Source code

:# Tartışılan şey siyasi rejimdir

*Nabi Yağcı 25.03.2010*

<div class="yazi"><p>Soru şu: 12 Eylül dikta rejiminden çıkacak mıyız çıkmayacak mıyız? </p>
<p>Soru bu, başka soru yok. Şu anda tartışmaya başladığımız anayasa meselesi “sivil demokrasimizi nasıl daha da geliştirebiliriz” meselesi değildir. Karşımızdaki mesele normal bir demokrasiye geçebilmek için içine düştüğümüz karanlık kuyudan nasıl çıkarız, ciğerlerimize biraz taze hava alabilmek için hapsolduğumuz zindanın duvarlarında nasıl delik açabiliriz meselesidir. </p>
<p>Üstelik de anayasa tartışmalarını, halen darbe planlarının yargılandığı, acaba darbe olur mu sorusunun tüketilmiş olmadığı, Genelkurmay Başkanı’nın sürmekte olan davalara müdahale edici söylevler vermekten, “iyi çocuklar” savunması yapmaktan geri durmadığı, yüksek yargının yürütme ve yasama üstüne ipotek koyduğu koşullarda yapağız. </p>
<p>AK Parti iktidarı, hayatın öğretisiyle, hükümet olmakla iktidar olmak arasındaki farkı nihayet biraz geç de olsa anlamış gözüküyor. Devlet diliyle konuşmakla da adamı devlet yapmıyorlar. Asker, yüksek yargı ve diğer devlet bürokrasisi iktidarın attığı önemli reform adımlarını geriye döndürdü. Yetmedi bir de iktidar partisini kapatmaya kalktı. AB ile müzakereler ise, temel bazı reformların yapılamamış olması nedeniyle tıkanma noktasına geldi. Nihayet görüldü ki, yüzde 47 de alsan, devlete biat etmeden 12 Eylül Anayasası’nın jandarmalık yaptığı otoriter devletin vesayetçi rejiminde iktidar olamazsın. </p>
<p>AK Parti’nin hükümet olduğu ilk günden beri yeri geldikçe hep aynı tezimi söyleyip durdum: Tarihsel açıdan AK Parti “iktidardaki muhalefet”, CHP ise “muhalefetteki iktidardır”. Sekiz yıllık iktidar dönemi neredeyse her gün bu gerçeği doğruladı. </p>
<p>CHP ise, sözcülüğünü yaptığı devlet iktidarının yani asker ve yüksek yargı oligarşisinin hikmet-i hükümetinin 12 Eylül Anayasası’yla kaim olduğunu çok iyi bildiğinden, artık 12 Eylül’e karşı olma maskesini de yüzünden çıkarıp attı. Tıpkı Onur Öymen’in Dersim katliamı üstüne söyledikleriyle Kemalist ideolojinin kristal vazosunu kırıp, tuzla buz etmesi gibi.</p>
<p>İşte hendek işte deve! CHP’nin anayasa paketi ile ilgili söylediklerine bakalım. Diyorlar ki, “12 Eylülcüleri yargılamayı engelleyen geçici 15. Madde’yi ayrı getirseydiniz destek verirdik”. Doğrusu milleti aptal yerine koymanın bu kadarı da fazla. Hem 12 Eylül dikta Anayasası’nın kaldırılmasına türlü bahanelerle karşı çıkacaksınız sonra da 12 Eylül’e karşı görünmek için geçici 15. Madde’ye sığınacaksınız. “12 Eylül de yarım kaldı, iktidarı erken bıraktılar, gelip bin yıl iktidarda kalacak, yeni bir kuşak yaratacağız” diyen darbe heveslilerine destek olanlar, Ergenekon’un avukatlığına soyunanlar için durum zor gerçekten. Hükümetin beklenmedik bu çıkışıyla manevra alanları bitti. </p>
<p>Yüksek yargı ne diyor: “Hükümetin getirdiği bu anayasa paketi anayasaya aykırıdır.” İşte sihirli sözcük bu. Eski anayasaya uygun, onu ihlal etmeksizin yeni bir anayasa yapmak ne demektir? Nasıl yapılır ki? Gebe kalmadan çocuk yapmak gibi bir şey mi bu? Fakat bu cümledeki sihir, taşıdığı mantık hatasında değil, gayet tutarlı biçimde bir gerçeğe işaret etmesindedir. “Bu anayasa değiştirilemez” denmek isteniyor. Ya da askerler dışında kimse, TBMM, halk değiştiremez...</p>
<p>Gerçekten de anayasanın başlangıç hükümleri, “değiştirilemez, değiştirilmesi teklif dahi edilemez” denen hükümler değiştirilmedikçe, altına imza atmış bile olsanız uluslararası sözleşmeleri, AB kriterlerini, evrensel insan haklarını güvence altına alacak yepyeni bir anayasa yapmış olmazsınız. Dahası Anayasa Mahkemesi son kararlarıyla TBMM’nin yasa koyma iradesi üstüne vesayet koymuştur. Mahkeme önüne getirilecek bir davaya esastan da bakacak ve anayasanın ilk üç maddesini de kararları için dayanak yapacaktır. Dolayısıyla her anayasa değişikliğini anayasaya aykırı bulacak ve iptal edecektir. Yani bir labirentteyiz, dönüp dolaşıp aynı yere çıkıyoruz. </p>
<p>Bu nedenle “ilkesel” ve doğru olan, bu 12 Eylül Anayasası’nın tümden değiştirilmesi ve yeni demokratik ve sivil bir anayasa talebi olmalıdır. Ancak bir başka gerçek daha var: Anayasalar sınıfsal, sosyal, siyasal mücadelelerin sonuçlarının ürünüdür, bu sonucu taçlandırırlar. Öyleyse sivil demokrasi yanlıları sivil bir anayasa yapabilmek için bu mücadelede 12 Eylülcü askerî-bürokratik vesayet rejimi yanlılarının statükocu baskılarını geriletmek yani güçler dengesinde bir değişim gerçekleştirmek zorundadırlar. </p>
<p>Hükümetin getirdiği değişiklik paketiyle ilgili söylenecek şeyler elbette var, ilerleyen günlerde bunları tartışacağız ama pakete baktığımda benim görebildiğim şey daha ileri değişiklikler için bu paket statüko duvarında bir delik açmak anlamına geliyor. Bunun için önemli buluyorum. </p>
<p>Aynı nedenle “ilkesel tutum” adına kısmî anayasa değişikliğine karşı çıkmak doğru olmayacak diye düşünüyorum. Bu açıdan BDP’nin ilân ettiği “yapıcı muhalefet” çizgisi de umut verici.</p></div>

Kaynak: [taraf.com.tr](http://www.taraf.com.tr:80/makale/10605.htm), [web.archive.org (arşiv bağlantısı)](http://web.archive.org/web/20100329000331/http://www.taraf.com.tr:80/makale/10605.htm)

★ ★ ★ ★ ★ ★ ★

- [PROBLEM TO SOLVE]:
A word-for-word copy of the listing is the expected answer.

- [SOLUTION TO THE EXERCISE]:
Source code

:# Tartışılan şey siyasi rejimdir

*Nabi Yağcı 25.03.2010*

<div class="yazi"><p>Soru şu: 12 Eylül dikta rejiminden çıkacak mıyız çıkmayacak mıyız? </p>
<p>Soru bu, başka soru yok. Şu anda tartışmaya başladığımız anayasa meselesi “sivil demokrasimizi nasıl daha da geliştirebiliriz” meselesi değildir. Karşımızdaki mesele normal bir demokrasiye geçebilmek için içine düştüğümüz karanlık kuyudan nasıl çıkarız, ciğerlerimize biraz taze hava alabilmek için hapsolduğumuz zindanın duvarlarında nasıl delik açabiliriz meselesidir. </p>
<p>Üstelik de anayasa tartışmalarını, halen darbe planlarının yargılandığı, acaba darbe olur mu sorusunun tüketilmiş olmadığı, Genelkurmay Başkanı’nın sürmekte olan davalara müdahale edici söylevler vermekten, “iyi çocuklar” savunması yapmaktan geri durmadığı, yüksek yargının yürütme ve yasama üstüne ipotek koyduğu koşullarda yapağız. </p>
<p>AK Parti iktidarı, hayatın öğretisiyle, hükümet olmakla iktidar olmak arasındaki farkı nihayet biraz geç de olsa anlamış gözüküyor. Devlet diliyle konuşmakla da adamı devlet yapmıyorlar. Asker, yüksek yargı ve diğer devlet bürokrasisi iktidarın attığı önemli reform adımlarını geriye döndürdü. Yetmedi bir de iktidar partisini kapatmaya kalktı. AB ile müzakereler ise, temel bazı reformların yapılamamış olması nedeniyle tıkanma noktasına geldi. Nihayet görüldü ki, yüzde 47 de alsan, devlete biat etmeden 12 Eylül Anayasası’nın jandarmalık yaptığı otoriter devletin vesayetçi rejiminde iktidar olamazsın. </p>
<p>AK Parti’nin hükümet olduğu ilk günden beri yeri geldikçe hep aynı tezimi söyleyip durdum: Tarihsel açıdan AK Parti “iktidardaki muhalefet”, CHP ise “muhalefetteki iktidardır”. Sekiz yıllık iktidar dönemi neredeyse her gün bu gerçeği doğruladı. </p>
<p>CHP ise, sözcülüğünü yaptığı devlet iktidarının yani asker ve yüksek yargı oligarşisinin hikmet-i hükümetinin 12 Eylül Anayasası’yla kaim olduğunu çok iyi bildiğinden, artık 12 Eylül’e karşı olma maskesini de yüzünden çıkarıp attı. Tıpkı Onur Öymen’in Dersim katliamı üstüne söyledikleriyle Kemalist ideolojinin kristal vazosunu kırıp, tuzla buz etmesi gibi.</p>
<p>İşte hendek işte deve! CHP’nin anayasa paketi ile ilgili söylediklerine bakalım. Diyorlar ki, “12 Eylülcüleri yargılamayı engelleyen geçici 15. Madde’yi ayrı getirseydiniz destek verirdik”. Doğrusu milleti aptal yerine koymanın bu kadarı da fazla. Hem 12 Eylül dikta Anayasası’nın kaldırılmasına türlü bahanelerle karşı çıkacaksınız sonra da 12 Eylül’e karşı görünmek için geçici 15. Madde’ye sığınacaksınız. “12 Eylül de yarım kaldı, iktidarı erken bıraktılar, gelip bin yıl iktidarda kalacak, yeni bir kuşak yaratacağız” diyen darbe heveslilerine destek olanlar, Ergenekon’un avukatlığına soyunanlar için durum zor gerçekten. Hükümetin beklenmedik bu çıkışıyla manevra alanları bitti. </p>
<p>Yüksek yargı ne diyor: “Hükümetin getirdiği bu anayasa paketi anayasaya aykırıdır.” İşte sihirli sözcük bu. Eski anayasaya uygun, onu ihlal etmeksizin yeni bir anayasa yapmak ne demektir? Nasıl yapılır ki? Gebe kalmadan çocuk yapmak gibi bir şey mi bu? Fakat bu cümledeki sihir, taşıdığı mantık hatasında değil, gayet tutarlı biçimde bir gerçeğe işaret etmesindedir. “Bu anayasa değiştirilemez” denmek isteniyor. Ya da askerler dışında kimse, TBMM, halk değiştiremez...</p>
<p>Gerçekten de anayasanın başlangıç hükümleri, “değiştirilemez, değiştirilmesi teklif dahi edilemez” denen hükümler değiştirilmedikçe, altına imza atmış bile olsanız uluslararası sözleşmeleri, AB kriterlerini, evrensel insan haklarını güvence altına alacak yepyeni bir anayasa yapmış olmazsınız. Dahası Anayasa Mahkemesi son kararlarıyla TBMM’nin yasa koyma iradesi üstüne vesayet koymuştur. Mahkeme önüne getirilecek bir davaya esastan da bakacak ve anayasanın ilk üç maddesini de kararları için dayanak yapacaktır. Dolayısıyla her anayasa değişikliğini anayasaya aykırı bulacak ve iptal edecektir. Yani bir labirentteyiz, dönüp dolaşıp aynı yere çıkıyoruz. </p>
<p>Bu nedenle “ilkesel” ve doğru olan, bu 12 Eylül Anayasası’nın tümden değiştirilmesi ve yeni demokratik ve sivil bir anayasa talebi olmalıdır. Ancak bir başka gerçek daha var: Anayasalar sınıfsal, sosyal, siyasal mücadelelerin sonuçlarının ürünüdür, bu sonucu taçlandırırlar. Öyleyse sivil demokrasi yanlıları sivil bir anayasa yapabilmek için bu mücadelede 12 Eylülcü askerî-bürokratik vesayet rejimi yanlılarının statükocu baskılarını geriletmek yani güçler dengesinde bir değişim gerçekleştirmek zorundadırlar. </p>
<p>Hükümetin getirdiği değişiklik paketiyle ilgili söylenecek şeyler elbette var, ilerleyen günlerde bunları tartışacağız ama pakete baktığımda benim görebildiğim şey daha ileri değişiklikler için bu paket statüko duvarında bir delik açmak anlamına geliyor. Bunun için önemli buluyorum. </p>
<p>Aynı nedenle “ilkesel tutum” adına kısmî anayasa değişikliğine karşı çıkmak doğru olmayacak diye düşünüyorum. Bu açıdan BDP’nin ilân ettiği “yapıcı muhalefet” çizgisi de umut verici.</p></div>

Kaynak: [taraf.com.tr](http://www.taraf.com.tr:80/makale/10605.htm), [web.archive.org (arşiv bağlantısı)](http://web.archive.org/web/20100329000331/http://www.taraf.com.tr:80/makale/10605.htm)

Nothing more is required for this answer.